The weirdness/confusion was in what SEEMED to be random occurrences where things seemed to contradict themselves (keyframe icons vs graphs).
Problem was, being seemingly random, I couldn't get a concrete sample to illustrate... It felt like one day clicking on the Power button of the TV, and the radio would sometimes come on... I'm thinking, "Okay, I totally know how to do this, but what the heck is going on?! Is this randomly malfunctioning? Or, is there some other factor here that I'm not aware of (or misunderstanding) that is influencing the results of my actions!.... Or, am I going insane, and thinking I'm clicking the power button, when really I'm not!". I share the frustration that the other users are probably feeling with this post!

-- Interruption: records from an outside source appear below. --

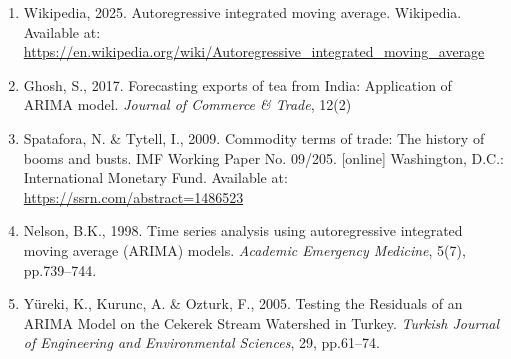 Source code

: \documentclass[12pt,a4paper]{report} %
\begin{document}
\begin{enumerate}
		\item Wikipedia, 2025. Autoregressive integrated moving average. Wikipedia. Available at: \url{https://en.wikipedia.org/wiki/Autoregressive_integrated_moving_average}
		
		\item Ghosh, S., 2017. Forecasting exports of tea from India: Application of ARIMA model. \textit{Journal of Commerce \& Trade}, 12(2)
		
		\item Spatafora, N. \& Tytell, I., 2009. Commodity terms of trade: The history of booms and busts. IMF Working Paper No. 09/205. [online] Washington, D.C.: International Monetary Fund. Available at: \url{https://ssrn.com/abstract=1486523}
		
		\item Nelson, B.K., 1998. Time series analysis using autoregressive integrated moving average (ARIMA) models. \textit{Academic Emergency Medicine}, 5(7), pp.739--744.
		
		\item Yüreki, K., Kurunc, A. \& Ozturk, F., 2005. Testing the Residuals of an ARIMA Model on the Cekerek Stream Watershed in Turkey. \textit{Turkish Journal of Engineering and Environmental Sciences}, 29, pp.61--74.
	\end{enumerate}
	 
	
		
	
\end{document}
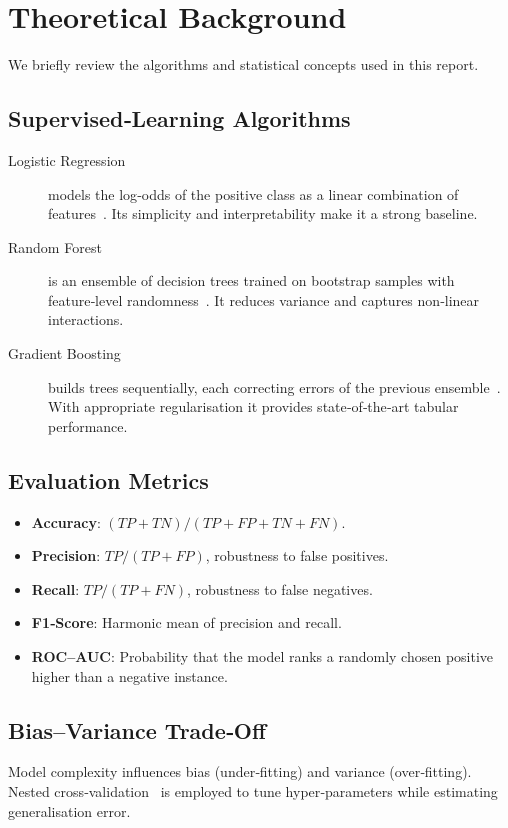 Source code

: \documentclass[12pt]{article}
\begin{document}
\section{Theoretical Background}
We briefly review the algorithms and statistical concepts used in this report.
\subsection{Supervised‐Learning Algorithms}
\begin{description}
  \item[Logistic Regression] models the log‑odds of the positive class as a linear combination of features \cite{hosmer2013}.  Its simplicity and interpretability make it a strong baseline.
  \item[Random Forest] is an ensemble of decision trees trained on bootstrap samples with feature‑level randomness \cite{breiman2001}.  It reduces variance and captures non‑linear interactions.
  \item[Gradient Boosting] builds trees sequentially, each correcting errors of the previous ensemble \cite{friedman2001}.  With appropriate regularisation it provides state‑of‑the‑art tabular performance.
\end{description}
\subsection{Evaluation Metrics}
\begin{itemize}
  \item \textbf{Accuracy}: $(TP+TN)/(TP+FP+TN+FN)$.
  \item \textbf{Precision}: $TP/(TP+FP)$, robustness to false positives.
  \item \textbf{Recall}: $TP/(TP+FN)$, robustness to false negatives.
  \item \textbf{F1‑Score}: Harmonic mean of precision and recall.
  \item \textbf{ROC–AUC}: Probability that the model ranks a randomly chosen positive higher than a negative instance.
\end{itemize}
\subsection{Bias–Variance Trade‑Off}
Model complexity influences bias (under‑fitting) and variance (over‑fitting).  Nested cross‑validation \cite{varma2006} is employed to tune hyper‑parameters while estimating generalisation error.
\end{document}
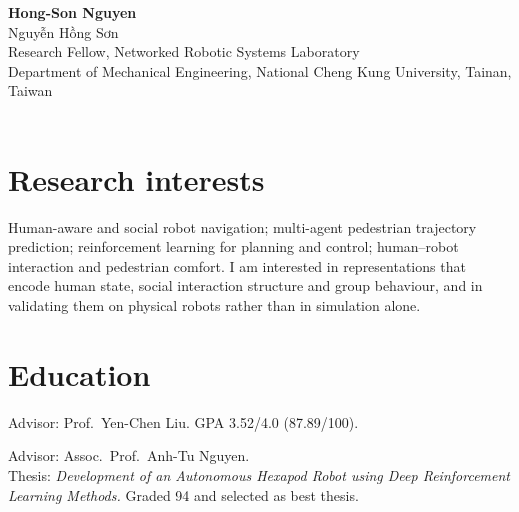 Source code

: \documentclass[10pt]{article}
\begin{document}
{\fontsize{22}{26}\selectfont\bfseries Hong-Son Nguyen}\\[2pt]
{\color{muted}\fontsize{10.5}{13}\selectfont Nguyễn Hồng Sơn}\\[7pt]
{\fontsize{10}{14}\selectfont
Research Fellow, Networked Robotic Systems Laboratory\\
Department of Mechanical Engineering, National Cheng Kung University, Tainan, Taiwan}\\[8pt]
{\fontsize{9.4}{14}\selectfont
{} \quad
{} \quad
{}\\[2pt]
 \quad
{} \quad
{} \quad
{}}

\section{Research interests}
{\fontsize{9.8}{12.6}\selectfont
Human-aware and social robot navigation; multi-agent pedestrian trajectory
prediction; reinforcement learning for planning and control; human--robot
interaction and pedestrian comfort. I am interested in representations that
encode human state, social interaction structure and group behaviour, and in
validating them on physical robots rather than in simulation alone.}

\section{Education}

\begin{detail}
Advisor: Prof.\ Yen-Chen Liu. \quad GPA 3.52/4.0 (87.89/100).
\end{detail}

\begin{detail}
Advisor: Assoc.\ Prof.\ Anh-Tu Nguyen.\\
Thesis: \emph{Development of an Autonomous Hexapod Robot using Deep
Reinforcement Learning Methods.} Graded 94 and selected as best thesis.
\end{detail}
\end{document}
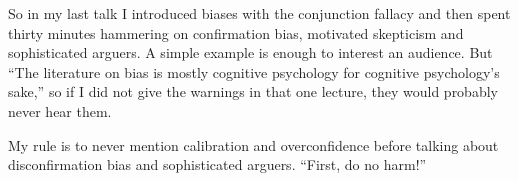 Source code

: So in my last talk I introduced biases with the conjunction fallacy and then spent thirty minutes hammering on confirmation bias, motivated skepticism and sophisticated arguers. A simple example is enough to interest an audience. But ``The literature on bias is mostly cognitive psychology for cognitive psychology's sake,'' so if I did not give the warnings in that one lecture, they would probably never hear them.

My rule is to never mention calibration and overconfidence before talking about disconfirmation bias and sophisticated arguers. ``First, do no harm!''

Okay, I think I finally nailed it, though... I think I had my little moment of insight...
I was planning on writing down an explanation of what exactly it was that I was misunderstanding, etc.... but I'll spare you all the agony!
To sum up, (as I'm sure you'll all appreciate!)let's just say that it was a tiny misunderstanding of the display, and now I see where the confusion is.
If anyone following this thread is REALLY thirsty for the details, I'll write them... but until then, let's just say 'I see what happened now'!
Thanks again to all those who posted!
Laer - Glad you've got it cleared up. If you have the time to write it up, I'm sure there are other people who could benefit from your point of view. This stuff isn't as complicated as brain surgery, but it's harder than making cookies!
You could also post it in one of the relevant articles in the online version of After Effects Help.